たとえば、同窓会に行くと、「今、なにやってるの?」と聞く人が必ずいます。
これは、聞いている側に悪意はありませんが、一番イヤな質問です。
よくあるのは、いい会社に入った人が、就活でうまくいかずに、誰も知らない小さな会社に入った人に対して聞くというパターンです。
いい会社に入った人は、自分がどこに入ったのか聞いてほしいから、まず相手に聞くのです。
その時に、「見くだされた」と思って、堂々と答えられない人がいます。
「会社名を言ったらバカにされる」と思って、ウソで話を盛ってしまうのです。
ここで「小さい会社なんだ」「今、失業しているんだ」と言っても嫌われないのが、本当の仲間であり、本当の友達です。
人生においては、こういう出会いが大切です。
見栄を張って友達づき合いをしている人は、本当の友達ができません。
見栄を張るためにウソをついて友達をつくっても、自分の中で「友達になった感」がありません。

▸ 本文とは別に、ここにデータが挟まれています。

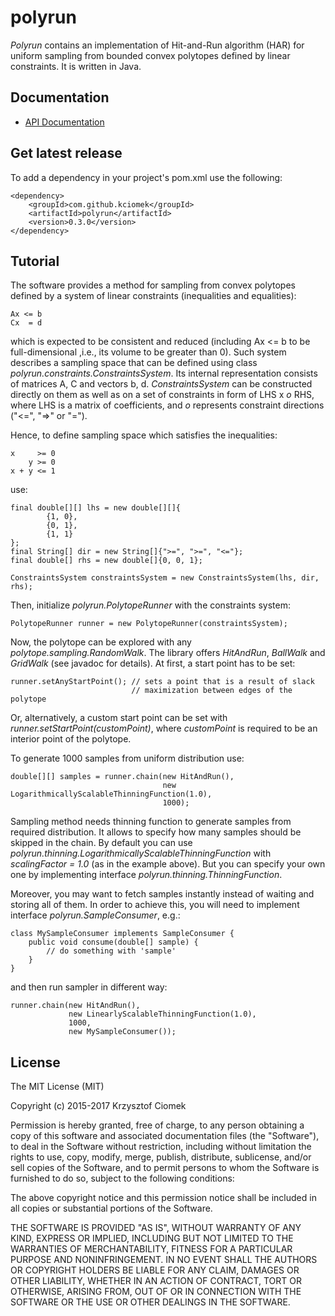 # polyrun

_Polyrun_ contains an implementation of Hit-and-Run algorithm (HAR) for uniform sampling from bounded convex polytopes defined by linear constraints.
It is written in Java.

## Documentation

* [API Documentation](https://kciomek.github.io/polyrun/docs/0.3.0/api/index.html)

## Get latest release

To add a dependency in your project's pom.xml use the following:

    <dependency>
        <groupId>com.github.kciomek</groupId>
        <artifactId>polyrun</artifactId>
        <version>0.3.0</version>
    </dependency>

## Tutorial

The software provides a method for sampling from convex polytopes defined by a system of linear constraints
(inequalities and equalities):

    Ax <= b
    Cx  = d

which is expected to be consistent and reduced (including Ax <= b to be full-dimensional ,i.e., its volume to be greater than 0).
Such system describes a sampling space that can be defined using class _polyrun.constraints.ConstraintsSystem_.
Its internal representation consists of matrices A, C and vectors b, d. _ConstraintsSystem_ can be constructed
directly on them as well as on a set of constraints in form of LHS x _o_ RHS, where LHS is a matrix of coefficients,
and _o_ represents constraint directions ("<=", "=>" or "=").

Hence, to define sampling space which satisfies the inequalities:

    x     >= 0
        y >= 0
    x + y <= 1

use:

    final double[][] lhs = new double[][]{
            {1, 0},
            {0, 1},
            {1, 1}
    };
    final String[] dir = new String[]{">=", ">=", "<="};
    final double[] rhs = new double[]{0, 0, 1};

    ConstraintsSystem constraintsSystem = new ConstraintsSystem(lhs, dir, rhs);

Then, initialize _polyrun.PolytopeRunner_ with the constraints system:

    PolytopeRunner runner = new PolytopeRunner(constraintsSystem);

Now, the polytope can be explored with any _polytope.sampling.RandomWalk_. The library offers _HitAndRun_, _BallWalk_
and _GridWalk_ (see javadoc for details). At first, a start point has to be set:

    runner.setAnyStartPoint(); // sets a point that is a result of slack
                               // maximization between edges of the polytope
    
Or, alternatively, a custom start point can be set with _runner.setStartPoint(customPoint)_, where _customPoint_ is
required to be an interior point of the polytope.

To generate 1000 samples from uniform distribution use:

    double[][] samples = runner.chain(new HitAndRun(),
                                      new LogarithmicallyScalableThinningFunction(1.0),
                                      1000);                 

Sampling method needs thinning function to generate samples from required distribution. It allows to specify how many
samples should be skipped in the chain. By default you can use _polyrun.thinning.LogarithmicallyScalableThinningFunction_
with _scalingFactor = 1.0_ (as in the example above). But you can specify your own one by implementing interface
_polyrun.thinning.ThinningFunction_.

Moreover, you may want to fetch samples instantly instead of waiting and storing all of them. In order to achieve this,
you will need to implement interface _polyrun.SampleConsumer_, e.g.:

    class MySampleConsumer implements SampleConsumer {
        public void consume(double[] sample) {
            // do something with 'sample'
        }
    }

and then run sampler in different way:

    runner.chain(new HitAndRun(),
                 new LinearlyScalableThinningFunction(1.0),
                 1000,
                 new MySampleConsumer());

## License

The MIT License (MIT)

Copyright (c) 2015-2017 Krzysztof Ciomek

Permission is hereby granted, free of charge, to any person obtaining a copy
of this software and associated documentation files (the "Software"), to deal
in the Software without restriction, including without limitation the rights
to use, copy, modify, merge, publish, distribute, sublicense, and/or sell
copies of the Software, and to permit persons to whom the Software is
furnished to do so, subject to the following conditions:

The above copyright notice and this permission notice shall be included in
all copies or substantial portions of the Software.

THE SOFTWARE IS PROVIDED "AS IS", WITHOUT WARRANTY OF ANY KIND, EXPRESS OR
IMPLIED, INCLUDING BUT NOT LIMITED TO THE WARRANTIES OF MERCHANTABILITY,
FITNESS FOR A PARTICULAR PURPOSE AND NONINFRINGEMENT. IN NO EVENT SHALL THE
AUTHORS OR COPYRIGHT HOLDERS BE LIABLE FOR ANY CLAIM, DAMAGES OR OTHER
LIABILITY, WHETHER IN AN ACTION OF CONTRACT, TORT OR OTHERWISE, ARISING FROM,
OUT OF OR IN CONNECTION WITH THE SOFTWARE OR THE USE OR OTHER DEALINGS IN
THE SOFTWARE.
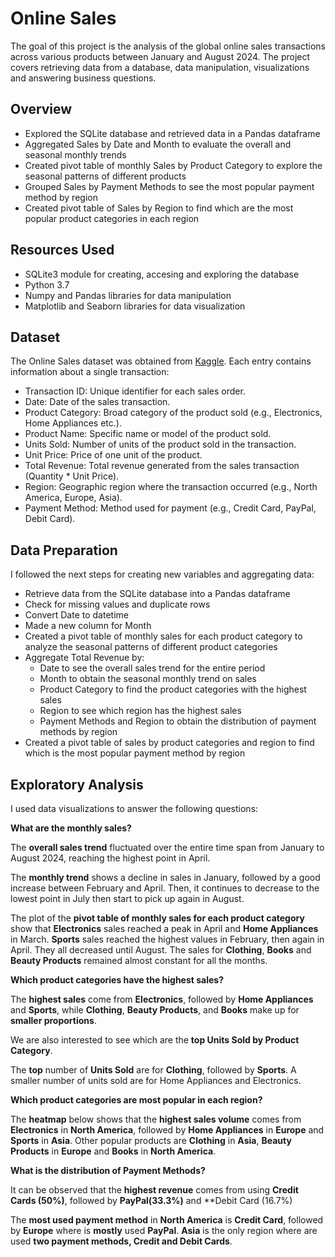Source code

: # Online Sales
The goal of this project is the analysis of the global online sales transactions across various products between January and August 2024. The project covers retrieving data from a database, data manipulation, visualizations and answering business questions.

## Overview
- Explored the SQLite database and retrieved data in a Pandas dataframe
- Aggregated Sales by Date and Month to evaluate the overall and seasonal monthly trends
- Created pivot table of monthly Sales by Product Category to explore the seasonal patterns of different products
- Grouped Sales by Payment Methods to see the most popular payment method by region
- Created pivot table of Sales by Region to find which are the most popular product categories in each region

## Resources Used
- SQLite3 module for creating, accesing and exploring the database
- Python 3.7
- Numpy and Pandas libraries for data manipulation
- Matplotlib and Seaborn libraries for data visualization

## Dataset
The Online Sales dataset was obtained from [Kaggle](https://www.kaggle.com/datasets/shreyanshverma27/online-sales-dataset-popular-marketplace-data). Each entry contains information about a single transaction:

- Transaction ID: Unique identifier for each sales order.
- Date: Date of the sales transaction.
- Product Category: Broad category of the product sold (e.g., Electronics, Home Appliances etc.).
- Product Name: Specific name or model of the product sold.
- Units Sold: Number of units of the product sold in the transaction.
- Unit Price: Price of one unit of the product.
- Total Revenue: Total revenue generated from the sales transaction (Quantity * Unit Price).
- Region: Geographic region where the transaction occurred (e.g., North America, Europe, Asia).
- Payment Method: Method used for payment (e.g., Credit Card, PayPal, Debit Card).

## Data Preparation
I followed the next steps for creating new variables and aggregating data:

-  Retrieve data from the SQLite database into a Pandas dataframe
-  Check for missing values and duplicate rows
-  Convert Date to datetime
-  Made a new column for Month
-  Created a pivot table of monthly sales for each product category to analyze the seasonal patterns of different product categories
- Aggregate Total Revenue by:
     - Date to see the overall sales trend for the entire period
     - Month to obtain the seasonal monthly trend on sales
     - Product Category to find the product categories with the highest sales
     - Region to see which region has the highest sales
     - Payment Methods and Region to obtain the distribution of payment methods by region
- Created a pivot table of sales by product categories and region to find which is the most popular payment method by region


## Exploratory Analysis
I used data visualizations to answer the following questions:

**What are the monthly sales?**

The **overall sales trend** fluctuated over the entire time span from January to August 2024, reaching the highest point in April. 



The **monthly trend** shows a decline in sales in January, followed by a good increase between February and April. Then, it continues to decrease to the lowest point in July then start to pick up again in August.



The plot of the **pivot table of monthly sales for each product category** show that **Electronics** sales reached a peak in April and **Home Appliances** in March. **Sports** sales reached the highest values in February, then again in April. They all decreased until August. The sales for **Clothing**, **Books** and **Beauty Products** remained almost constant for all the months.



**Which product categories have the highest sales?**

The **highest sales** come from **Electronics**, followed by **Home Appliances** and **Sports**, while **Clothing**, **Beauty Products**, and **Books** make up for **smaller proportions**.



 We are also interested to see which are the **top Units Sold by Product Category**.


 
 The **top** number of **Units Sold** are for **Clothing**, followed by **Sports**. A smaller number of units sold are for Home Appliances and Electronics.



**Which product categories are most popular in each region?**

The **heatmap** below shows that the **highest sales volume** comes from **Electronics** in **North America**, followed by **Home Appliances** in **Europe** and
**Sports** in **Asia**. Other popular products are **Clothing** in **Asia**, **Beauty Products** in **Europe** and **Books** in **North America**.


**What is the distribution of Payment Methods?**

It can be observed that the **highest revenue** comes from using **Credit Cards (50%)**, followed by **PayPal(33.3%)** and **Debit Card (16.7%)



The **most used payment method** in **North America** is **Credit Card**, followed by **Europe** where is **mostly** used **PayPal**. **Asia** is the only region where are used **two payment methods, Credit and Debit Cards**.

いつも「詐称がバレたらどうしよう」と思ってビクビクしているから、安心できる友達感がないのです。
ところが、最初から弱点を見せている友達関係では、もう壊れようがありません。
すでに最低なところを、お互いに見せ合っているからです。
僕は、予備校の寮で一緒だった仲間とはずっと仲のいい友達です。
寮生活では、「どれだけ気が弱いか」「どれだけ意志が薄弱か」「どれだけ虫が怖いか」という、自分の最低な部分が出てしまいます。
虫が怖いことがバレるのは、男としては最も恥ずべきことです。
それでも、「自分より怖がりがいる」とわかると、今まで以上に仲よくなれます。